Nicole Bibbins Sedaca
Kelly and David Pfeil Fellow
George W. Bush Institute
The Venezuelan flag on the top of Avila Mountain in Caracas, Venezuela. (Shutterstock/Giongi)

The United States has a crucial opportunity to demonstrate its unwavering support for a democratic transition in Venezuela on Thursday, when President Donald Trump meets with Venezuelan opposition leader María Corina Machado.

Machado, who won the 2025 Nobel Peace Prize, has been the cornerstone of the democratic opposition in Venezuela. Favored to win the 2024 presidential election and then barred from running, she supported Edmundo González, who won overwhelmingly.

Now, the man who stole the election – Nicolás Maduro – sits in an American detention center, awaiting judgment for drug trafficking charges while his former Vice President Delcy Rodríguez scrambles to consolidate power while remaining resolutely politically aligned with the political ideology of Maduro and his predecessor, Hugo Chávez.

Venezuela is at a pivotal moment, not only for its people, but for U.S. interests in the hemisphere and around the globe. The Trump-Machado meeting is critical to determining the country’s future direction. Which path Venezuela takes will have a major impact on the United States, its security, the flow of drugs and people, and the direction of the Western Hemisphere, which the Trump Administration has named as a strategic priority.

Venezuela could move toward democracy, becoming secure, economically stable, and a responsible U.S. partner. Or it could remain an autocratically governed narco-state that represses its people and sows regional instability. Or, worse, it could devolve into chaos, triggering violence, massive refugee outflows, lawlessness, and continued drug trafficking.

The United States must support a stable, democratic, economically viable Venezuela. The people of Venezuela deserve a democratic government that will protect their rights and allow them to flourish economically and in peace. After removing Maduro, the administration hela make a smooth, democratic transition.

The United States should commit to supporting a full, unequivocal transition to democracy under the leadership of Machado, even if the immediate timeline for transition or elections remains undetermined. The United States should call for the immediate release of political prisoners, many of whom struggled alongside of Machado and are now languishing in deplorable conditions. That will show a major turn in the direction of the country.

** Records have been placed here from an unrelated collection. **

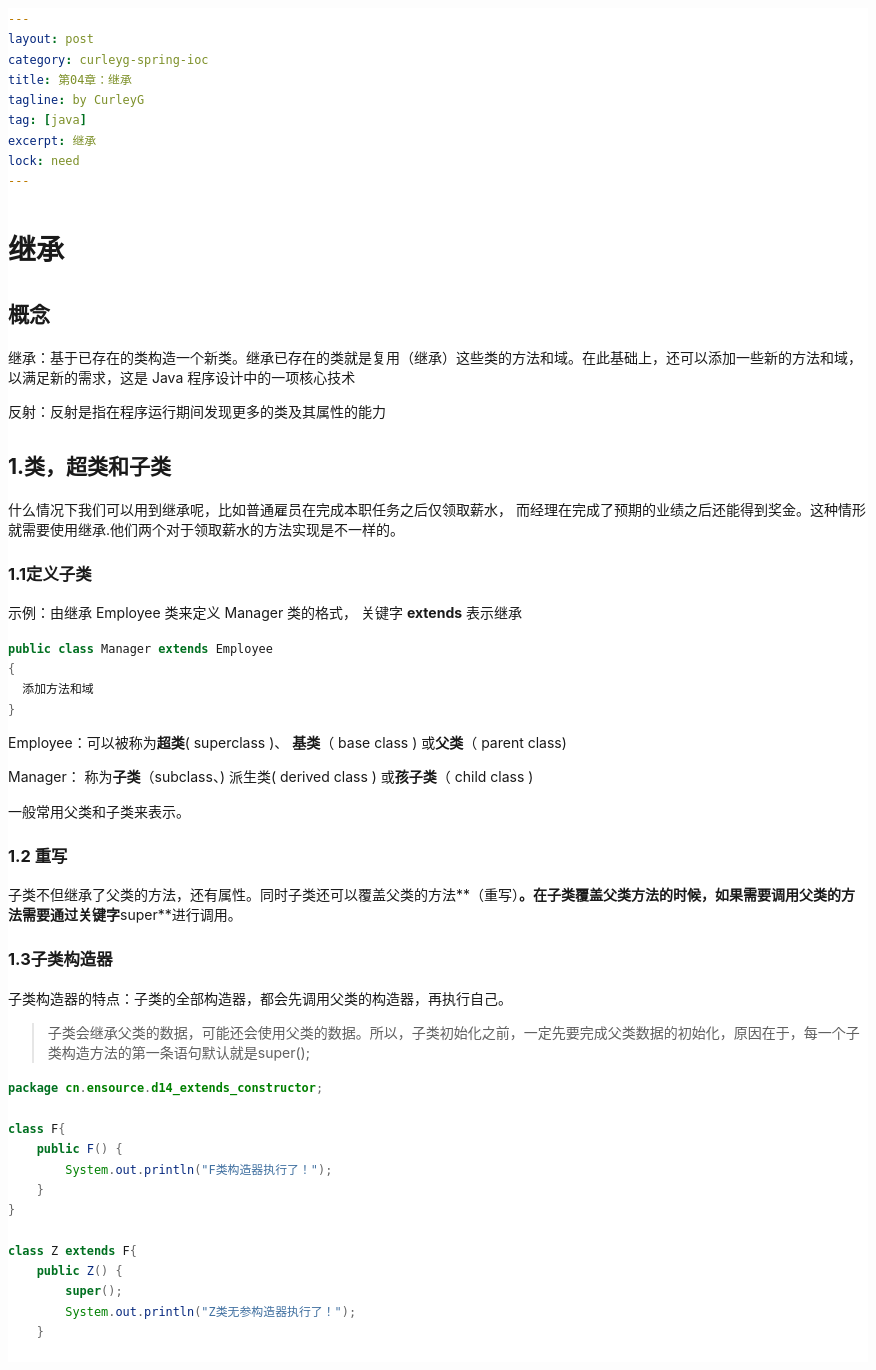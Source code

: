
 ```yaml
---
layout: post
category: curleyg-spring-ioc
title: 第04章：继承
tagline: by CurleyG
tag: [java]
excerpt: 继承
lock: need
---
```


# 继承

## 概念

继承：基于已存在的类构造一个新类。继承已存在的类就是复用（继承）这些类的方法和域。在此基础上，还可以添加一些新的方法和域，以满足新的需求，这是 Java 程序设计中的一项核心技术

反射：反射是指在程序运行期间发现更多的类及其属性的能力

## 1.类，超类和子类

什么情况下我们可以用到继承呢，比如普通雇员在完成本职任务之后仅领取薪水， 而经理在完成了预期的业绩之后还能得到奖金。这种情形就需要使用继承.他们两个对于领取薪水的方法实现是不一样的。

### 1.1定义子类

示例：由继承 Employee 类来定义 Manager 类的格式， 关键字 **extends** 表示继承

```java
public class Manager extends Employee
{
  添加方法和域
}
```

Employee：可以被称为**超类**( superclass )、 **基类**（ base class ) 或**父类**（ parent class)

Manager： 称为**子类**（subclass、) 派生类( derived class ) 或**孩子类**（ child class )

一般常用父类和子类来表示。

### 1.2 重写

子类不但继承了父类的方法，还有属性。同时子类还可以覆盖父类的方法**（重写）**。在子类覆盖父类方法的时候，如果需要调用父类的方法需要通过关键字**super**进行调用。

### 1.3子类构造器

子类构造器的特点：子类的全部构造器，都会先调用父类的构造器，再执行自己。

> 子类会继承父类的数据，可能还会使用父类的数据。所以，子类初始化之前，一定先要完成父类数据的初始化，原因在于，每一个子类构造方法的第一条语句默认就是super();

```java
package cn.ensource.d14_extends_constructor;
 
class F{
    public F() {
        System.out.println("F类构造器执行了！");
    }
}
 
class Z extends F{
    public Z() {
        super();
        System.out.println("Z类无参构造器执行了！");
    }
 
```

Politically aligned with Cuba and Nicaragua, Caracas has been the complicit in the instability caused by illiberal governments for nearly a quarter century, governing by repression and serving China and Russia as a loyal ally. The United States and the entire region need a country that will not be a scourge to its neighbors or allow Beijing and Moscow to have a foothold and oil pump in the hemisphere.

American policy toward Venezuela will require more than a short-term, transactional approach based on immediate interests. That would ultimately fall flat and undermine the long-term American interests and needs of the Venezuelan people.

Our engagement will require a longer-term collaboration and, driven by partnership with Venezuelan democratic leadership, and based on support for rule of law which is central to political and economic stability. Without a democratic government committed to governing justly and according to law, it won’t be possible to advance American interests like security, counternarcotics, oil extraction, and protection of human rights.

But the United States should be clear that while we have economic and security interests, we recognize the importance of Venezuelan democracy for the sake of the Venezuelan people and American partnership and interests.

Tomorrow’s meeting will have a huge impact on the future of Venezuela but also signal what type of global leader the United States will be.